The service is priced at $9.99 a month, in line with what Apple Music and Spotify Premium charge. The uniformity in pricing makes sense. The major record labels are still waxing nostalgic for the loss of digital download revenue, which in turn wasn't as lucrative as the CD sales that were disrupted. There's no point in being bold enough to call this collusion, but it sure seems like an eerie coincidence that premium on-demand platforms flock to the same price point.

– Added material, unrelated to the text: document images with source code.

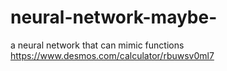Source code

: # neural-network-maybe-
a neural network that can mimic functions
https://www.desmos.com/calculator/rbuwsv0ml7
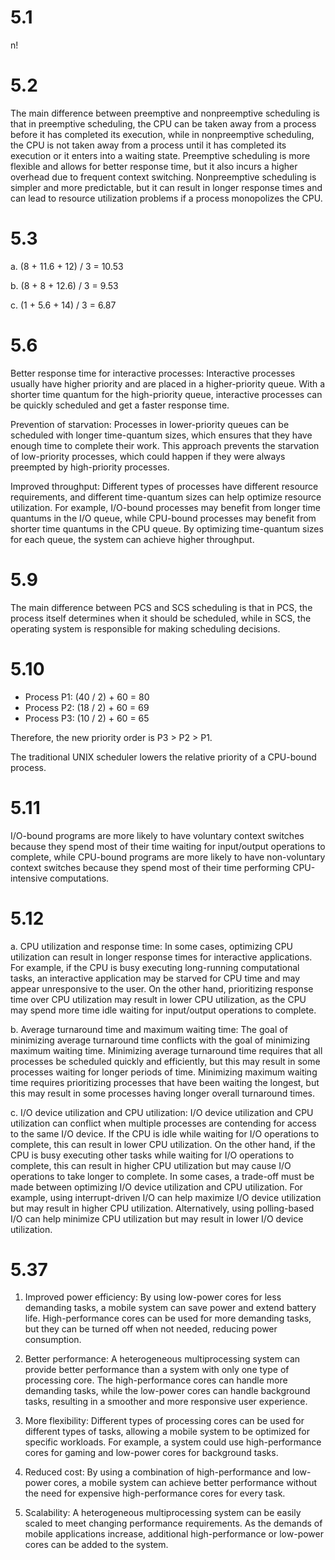 # 5.1 

n!

# 5.2

The main difference between preemptive and nonpreemptive scheduling is that in preemptive scheduling, the CPU can be taken away from a process before it has completed its execution, while in nonpreemptive scheduling, the CPU is not taken away from a process until it has completed its execution or it enters into a waiting state. Preemptive scheduling is more flexible and allows for better response time, but it also incurs a higher overhead due to frequent context switching. Nonpreemptive scheduling is simpler and more predictable, but it can result in longer response times and can lead to resource utilization problems if a process monopolizes the CPU.

# 5.3

a. (8 + 11.6 + 12) / 3 = 10.53

b. (8 + 8 + 12.6) / 3 = 9.53

c. (1 + 5.6 + 14) / 3 = 6.87

# 5.6

Better response time for interactive processes: Interactive processes usually have higher priority and are placed in a higher-priority queue. With a shorter time quantum for the high-priority queue, interactive processes can be quickly scheduled and get a faster response time.

Prevention of starvation: Processes in lower-priority queues can be scheduled with longer time-quantum sizes, which ensures that they have enough time to complete their work. This approach prevents the starvation of low-priority processes, which could happen if they were always preempted by high-priority processes.

Improved throughput: Different types of processes have different resource requirements, and different time-quantum sizes can help optimize resource utilization. For example, I/O-bound processes may benefit from longer time quantums in the I/O queue, while CPU-bound processes may benefit from shorter time quantums in the CPU queue. By optimizing time-quantum sizes for each queue, the system can achieve higher throughput.

# 5.9

The main difference between PCS and SCS scheduling is that in PCS, the process itself determines when it should be scheduled, while in SCS, the operating system is responsible for making scheduling decisions.

# 5.10

- Process P1: (40 / 2) + 60 = 80
- Process P2: (18 / 2) + 60 = 69
- Process P3: (10 / 2) + 60 = 65

Therefore, the new priority order is P3 > P2 > P1.

The traditional UNIX scheduler lowers the relative priority of a CPU-bound process.

# 5.11

I/O-bound programs are more likely to have voluntary context switches because they spend most of their time waiting for input/output operations to complete, while CPU-bound programs are more likely to have non-voluntary context switches because they spend most of their time performing CPU-intensive computations.

# 5.12

a. CPU utilization and response time: In some cases, optimizing CPU utilization can result in longer response times for interactive applications. For example, if the CPU is busy executing long-running computational tasks, an interactive application may be starved for CPU time and may appear unresponsive to the user. On the other hand, prioritizing response time over CPU utilization may result in lower CPU utilization, as the CPU may spend more time idle waiting for input/output operations to complete.

b. Average turnaround time and maximum waiting time: The goal of minimizing average turnaround time conflicts with the goal of minimizing maximum waiting time. Minimizing average turnaround time requires that all processes be scheduled quickly and efficiently, but this may result in some processes waiting for longer periods of time. Minimizing maximum waiting time requires prioritizing processes that have been waiting the longest, but this may result in some processes having longer overall turnaround times.

c. I/O device utilization and CPU utilization: I/O device utilization and CPU utilization can conflict when multiple processes are contending for access to the same I/O device. If the CPU is idle while waiting for I/O operations to complete, this can result in lower CPU utilization. On the other hand, if the CPU is busy executing other tasks while waiting for I/O operations to complete, this can result in higher CPU utilization but may cause I/O operations to take longer to complete. In some cases, a trade-off must be made between optimizing I/O device utilization and CPU utilization. For example, using interrupt-driven I/O can help maximize I/O device utilization but may result in higher CPU utilization. Alternatively, using polling-based I/O can help minimize CPU utilization but may result in lower I/O device utilization.

# 5.37

1. Improved power efficiency: By using low-power cores for less demanding tasks, a mobile system can save power and extend battery life. High-performance cores can be used for more demanding tasks, but they can be turned off when not needed, reducing power consumption.

2. Better performance: A heterogeneous multiprocessing system can provide better performance than a system with only one type of processing core. The high-performance cores can handle more demanding tasks, while the low-power cores can handle background tasks, resulting in a smoother and more responsive user experience.

3. More flexibility: Different types of processing cores can be used for different types of tasks, allowing a mobile system to be optimized for specific workloads. For example, a system could use high-performance cores for gaming and low-power cores for background tasks.

4. Reduced cost: By using a combination of high-performance and low-power cores, a mobile system can achieve better performance without the need for expensive high-performance cores for every task.

5. Scalability: A heterogeneous multiprocessing system can be easily scaled to meet changing performance requirements. As the demands of mobile applications increase, additional high-performance or low-power cores can be added to the system.
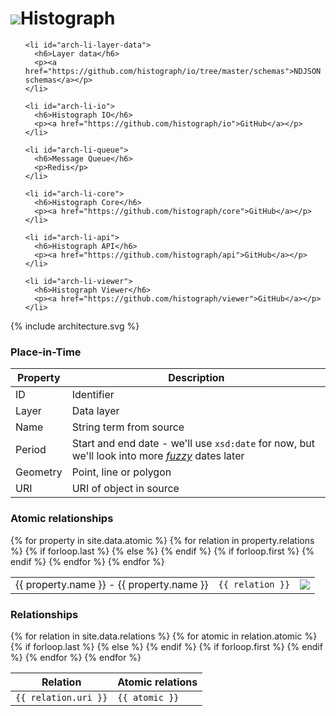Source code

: ---
---

<h1><img src="{{ site.baseurl }}/images/histograph.svg" id="logo" />Histograph</h1>

<div id="architecure">
  <ol>

    <li id="arch-li-layer-data">
      <h6>Layer data</h6>
      <p><a href="https://github.com/histograph/io/tree/master/schemas">NDJSON schemas</a></p>
    </li>

    <li id="arch-li-io">
      <h6>Histograph IO</h6>
      <p><a href="https://github.com/histograph/io">GitHub</a></p>
    </li>

    <li id="arch-li-queue">
      <h6>Message Queue</h6>
      <p>Redis</p>
    </li>

    <li id="arch-li-core">
      <h6>Histograph Core</h6>
      <p><a href="https://github.com/histograph/core">GitHub</a></p>
    </li>

    <li id="arch-li-api">
      <h6>Histograph API</h6>
      <p><a href="https://github.com/histograph/api">GitHub</a></p>
    </li>

    <li id="arch-li-viewer">
      <h6>Histograph Viewer</h6>
      <p><a href="https://github.com/histograph/viewer">GitHub</a></p>
    </li>


  </ol>
  {% include architecture.svg %}
  <div class="clear"></div>
</div>


### Place-in-Time

<table class="u-full-width">
  <thead>
    <tr>
      <th>Property</th>
      <th>Description</th>
    </tr>
  </thead>
  <tbody>
    <tr>
      <td>ID</td><td>Identifier</td>
    </tr>
    <tr>
      <td>Layer</td><td>Data layer</td>
    </tr>
    <tr>
      <td>Name</td><td>String term from source</td>
    </tr>
    <tr>
      <td>Period</td><td>Start and end date - we'll use <code>xsd:date</code> for now, but we'll look into more <a href="http://dh.stanford.edu/topotime/docs/TemporalGeometry.pdf"><i>fuzzy</i></a> dates later</td>
    </tr>
    <tr>
      <td>Geometry</td><td>Point, line or polygon</td>
    </tr>
    <tr>
      <td>URI</td><td>URI of object in source</td>
    </tr>
  </tbody>
</table>

### Atomic relationships

<table class="u-full-width vertical-align-top no-borders">
  <tbody>
    {% for property in site.data.atomic %}
      {% for relation in property.relations %}
      {% if forloop.last %}
      <tr class="border-bottom">
      {% else %}
      <tr>
      {% endif %}
        {% if forloop.first %}
        <td rowspan="{{ forloop.length }}">
          <span class="first-pit">{{ property.name }}</span> - <span class="second-pit">{{ property.name }}</span>
        </td>
        {% endif %}
        <td class="no-left-margin"><code>{{ relation }}</code></td>
        <td><img src="{{ site.baseurl}}/images/properties_{{ property.name }}_{{ relation }}.svg" /></td>
      </tr>
      {% endfor %}
    {% endfor %}
  </tbody>
</table>

### Relationships

<table class="u-full-width vertical-align-top no-borders">
  <thead>
    <tr>
      <th>Relation</th>
      <th>Atomic relations</th>
    </tr>
  </thead>
  <tbody>
    {% for relation in site.data.relations %}
      {% for atomic in relation.atomic %}
      {% if forloop.last %}
      <tr class="border-bottom">
      {% else %}
      <tr>
      {% endif %}
        {% if forloop.first %}
        <td rowspan="{{ forloop.length }}">
          <code>{{ relation.uri }}</code>
        </td>
        {% endif %}
        <td class="no-left-margin"><code>{{ atomic }}</code></td>
      </tr>
      {% endfor %}
    {% endfor %}
  </tbody>
</table>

However, the reason that Amazon Music Unlimited stands a fighting chance in this seemingly crowded niche with predetermined victors is that it's actually available for less than rival platforms for subscribers of the Amazon Prime loyalty shopping program. Folks who are already paying $10.99 a month or $99 a year for the platform that offers free two-day shipping on Amazon-warehoused goods along with other digital goodies can enjoying Amazon Music Unlimited for just $7.99 a month.

Prime numbers

Offering its new audio smorgasbord at a 20% discount to rival offerings for Prime subscribers is a shrewd move. It doesn't seem like the first shot of what would otherwise be a long and brutal price war. Record labels can rest easy at $9.99 a month, playing this off as just a promo that's bundled with an already premium-priced subscription program.

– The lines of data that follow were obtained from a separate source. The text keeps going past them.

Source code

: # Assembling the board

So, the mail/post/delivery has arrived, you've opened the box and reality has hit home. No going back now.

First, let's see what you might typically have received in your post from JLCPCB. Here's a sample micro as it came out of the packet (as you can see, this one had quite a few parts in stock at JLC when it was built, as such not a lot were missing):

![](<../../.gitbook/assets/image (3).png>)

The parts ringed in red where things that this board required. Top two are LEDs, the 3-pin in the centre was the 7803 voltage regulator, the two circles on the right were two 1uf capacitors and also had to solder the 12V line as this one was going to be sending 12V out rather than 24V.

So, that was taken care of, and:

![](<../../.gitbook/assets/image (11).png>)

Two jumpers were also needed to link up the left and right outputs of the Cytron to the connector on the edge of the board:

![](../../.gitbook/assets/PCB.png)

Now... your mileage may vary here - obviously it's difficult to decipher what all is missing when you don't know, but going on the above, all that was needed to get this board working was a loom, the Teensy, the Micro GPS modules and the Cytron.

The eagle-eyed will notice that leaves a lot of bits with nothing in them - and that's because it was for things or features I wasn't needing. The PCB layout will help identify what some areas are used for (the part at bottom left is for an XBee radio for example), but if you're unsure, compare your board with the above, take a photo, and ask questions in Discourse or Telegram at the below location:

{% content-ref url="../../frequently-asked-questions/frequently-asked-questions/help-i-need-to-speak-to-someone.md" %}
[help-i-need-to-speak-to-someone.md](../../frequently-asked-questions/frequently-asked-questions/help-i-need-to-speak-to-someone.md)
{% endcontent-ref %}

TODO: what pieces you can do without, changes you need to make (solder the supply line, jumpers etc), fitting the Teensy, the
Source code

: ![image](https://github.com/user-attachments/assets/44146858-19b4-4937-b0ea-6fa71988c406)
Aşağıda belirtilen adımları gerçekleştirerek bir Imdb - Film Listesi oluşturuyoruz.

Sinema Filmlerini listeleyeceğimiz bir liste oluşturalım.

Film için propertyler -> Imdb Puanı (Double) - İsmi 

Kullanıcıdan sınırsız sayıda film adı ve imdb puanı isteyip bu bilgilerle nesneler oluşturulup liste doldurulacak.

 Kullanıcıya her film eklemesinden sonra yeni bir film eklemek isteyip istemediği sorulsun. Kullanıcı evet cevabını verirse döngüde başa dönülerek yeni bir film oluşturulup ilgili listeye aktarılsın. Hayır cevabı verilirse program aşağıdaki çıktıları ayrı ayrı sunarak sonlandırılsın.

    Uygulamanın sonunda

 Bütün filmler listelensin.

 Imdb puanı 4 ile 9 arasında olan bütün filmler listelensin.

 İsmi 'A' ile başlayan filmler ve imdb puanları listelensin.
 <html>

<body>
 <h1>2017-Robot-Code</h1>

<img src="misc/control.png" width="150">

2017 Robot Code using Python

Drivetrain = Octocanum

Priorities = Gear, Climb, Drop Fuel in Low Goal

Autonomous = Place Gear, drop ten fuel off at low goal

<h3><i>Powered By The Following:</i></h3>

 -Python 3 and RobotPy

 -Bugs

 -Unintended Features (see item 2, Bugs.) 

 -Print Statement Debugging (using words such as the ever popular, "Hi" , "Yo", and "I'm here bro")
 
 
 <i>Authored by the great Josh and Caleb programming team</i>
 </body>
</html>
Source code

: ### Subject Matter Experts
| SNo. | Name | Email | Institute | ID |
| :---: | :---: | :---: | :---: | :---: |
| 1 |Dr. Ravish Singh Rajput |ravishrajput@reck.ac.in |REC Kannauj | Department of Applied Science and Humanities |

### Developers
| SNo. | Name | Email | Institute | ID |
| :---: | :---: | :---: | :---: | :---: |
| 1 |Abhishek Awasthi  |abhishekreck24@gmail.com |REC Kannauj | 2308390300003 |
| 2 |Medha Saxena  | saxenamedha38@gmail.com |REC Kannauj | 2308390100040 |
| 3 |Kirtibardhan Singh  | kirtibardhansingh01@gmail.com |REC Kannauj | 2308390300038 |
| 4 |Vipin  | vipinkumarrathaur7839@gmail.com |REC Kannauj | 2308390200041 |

This is just Amazon subsidizing another digital service for its most active shoppers, something that it has done for years by giving Prime members a growing catalog of online video offerings at no additional cost. However, there are already a lot of Prime shoppers. Amazon has only offered up that there are "tens of millions" but Consumer Intelligence Research Partners estimates that it's now up to 63 million members. That's a pretty big crowd, and when you consider that Prime customers tend to be an affluent lot of web-savvy early adopters -- a well-stocked pond to go fishing for streaming music subscribers -- Amazon has found a way to offer a commoditized product at a discount to the competition.

Apple is too worried about restoring margins to their former glory and too bent on high-end consumers to play the cutthroat game. Spotify is too one-dimensional to have anything else to subsidize. Amazon may be late to this niche, but it's in a good position to make up for lost time.

Echo chamber

Amazon's also introducing a version of Amazon Music Unlimited that costs just $3.99 a month, a great price until you realize that it works only with a single Echo, Echo Dot, or Amazon Tap. This was a silly idea when the rumored offering was first reported two months ago. Outside of hermits, who wouldn't want a service that can go wherever one wanders?

However, the $7.99-a-month offering for Prime customers -- something that breaks down to just $6.58 a month for folks paying $79 for an entire year -- is a game changer. Amazon has thrown its hat into a ring where it's hard to stand out, and it's standing out.